*WHAT THE TASK REQUIRES*. Produce one exact copy of the records, no pictures.

[Opening SUPPLIED DATA section]

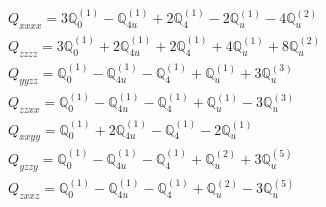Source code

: \documentclass[fleqn,8pt,landscape]{jsarticle}
\begin{document}
\begin{align*}
& Q_{xxxx} = 3 \mathbb{Q}_{0}^{(1)} - \mathbb{Q}_{4u}^{(1)} + 2 \mathbb{Q}_{4}^{(1)} - 2 \mathbb{Q}_{u}^{(1)} - 4 \mathbb{Q}_{u}^{(2)} \\
& Q_{zzzz} = 3 \mathbb{Q}_{0}^{(1)} + 2 \mathbb{Q}_{4u}^{(1)} + 2 \mathbb{Q}_{4}^{(1)} + 4 \mathbb{Q}_{u}^{(1)} + 8 \mathbb{Q}_{u}^{(2)} \\
& Q_{yyzz} = \mathbb{Q}_{0}^{(1)} - \mathbb{Q}_{4u}^{(1)} - \mathbb{Q}_{4}^{(1)} + \mathbb{Q}_{u}^{(1)} + 3 \mathbb{Q}_{u}^{(3)} \\
& Q_{zzxx} = \mathbb{Q}_{0}^{(1)} - \mathbb{Q}_{4u}^{(1)} - \mathbb{Q}_{4}^{(1)} + \mathbb{Q}_{u}^{(1)} - 3 \mathbb{Q}_{u}^{(3)} \\
& Q_{xxyy} = \mathbb{Q}_{0}^{(1)} + 2 \mathbb{Q}_{4u}^{(1)} - \mathbb{Q}_{4}^{(1)} - 2 \mathbb{Q}_{u}^{(1)} \\
& Q_{yzzy} = \mathbb{Q}_{0}^{(1)} - \mathbb{Q}_{4u}^{(1)} - \mathbb{Q}_{4}^{(1)} + \mathbb{Q}_{u}^{(2)} + 3 \mathbb{Q}_{u}^{(5)} \\
& Q_{zxxz} = \mathbb{Q}_{0}^{(1)} - \mathbb{Q}_{4u}^{(1)} - \mathbb{Q}_{4}^{(1)} + \mathbb{Q}_{u}^{(2)} - 3 \mathbb{Q}_{u}^{(5)}
\end{align*}
\end{document}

[Closing SUPPLIED DATA section]

*YOUR RESPONSE*.
Source code

: \documentclass[fleqn,8pt,landscape]{jsarticle}
\begin{document}
\begin{align*}
& Q_{xxxx} = 3 \mathbb{Q}_{0}^{(1)} - \mathbb{Q}_{4u}^{(1)} + 2 \mathbb{Q}_{4}^{(1)} - 2 \mathbb{Q}_{u}^{(1)} - 4 \mathbb{Q}_{u}^{(2)} \\
& Q_{zzzz} = 3 \mathbb{Q}_{0}^{(1)} + 2 \mathbb{Q}_{4u}^{(1)} + 2 \mathbb{Q}_{4}^{(1)} + 4 \mathbb{Q}_{u}^{(1)} + 8 \mathbb{Q}_{u}^{(2)} \\
& Q_{yyzz} = \mathbb{Q}_{0}^{(1)} - \mathbb{Q}_{4u}^{(1)} - \mathbb{Q}_{4}^{(1)} + \mathbb{Q}_{u}^{(1)} + 3 \mathbb{Q}_{u}^{(3)} \\
& Q_{zzxx} = \mathbb{Q}_{0}^{(1)} - \mathbb{Q}_{4u}^{(1)} - \mathbb{Q}_{4}^{(1)} + \mathbb{Q}_{u}^{(1)} - 3 \mathbb{Q}_{u}^{(3)} \\
& Q_{xxyy} = \mathbb{Q}_{0}^{(1)} + 2 \mathbb{Q}_{4u}^{(1)} - \mathbb{Q}_{4}^{(1)} - 2 \mathbb{Q}_{u}^{(1)} \\
& Q_{yzzy} = \mathbb{Q}_{0}^{(1)} - \mathbb{Q}_{4u}^{(1)} - \mathbb{Q}_{4}^{(1)} + \mathbb{Q}_{u}^{(2)} + 3 \mathbb{Q}_{u}^{(5)} \\
& Q_{zxxz} = \mathbb{Q}_{0}^{(1)} - \mathbb{Q}_{4u}^{(1)} - \mathbb{Q}_{4}^{(1)} + \mathbb{Q}_{u}^{(2)} - 3 \mathbb{Q}_{u}^{(5)}
\end{align*}
\end{document}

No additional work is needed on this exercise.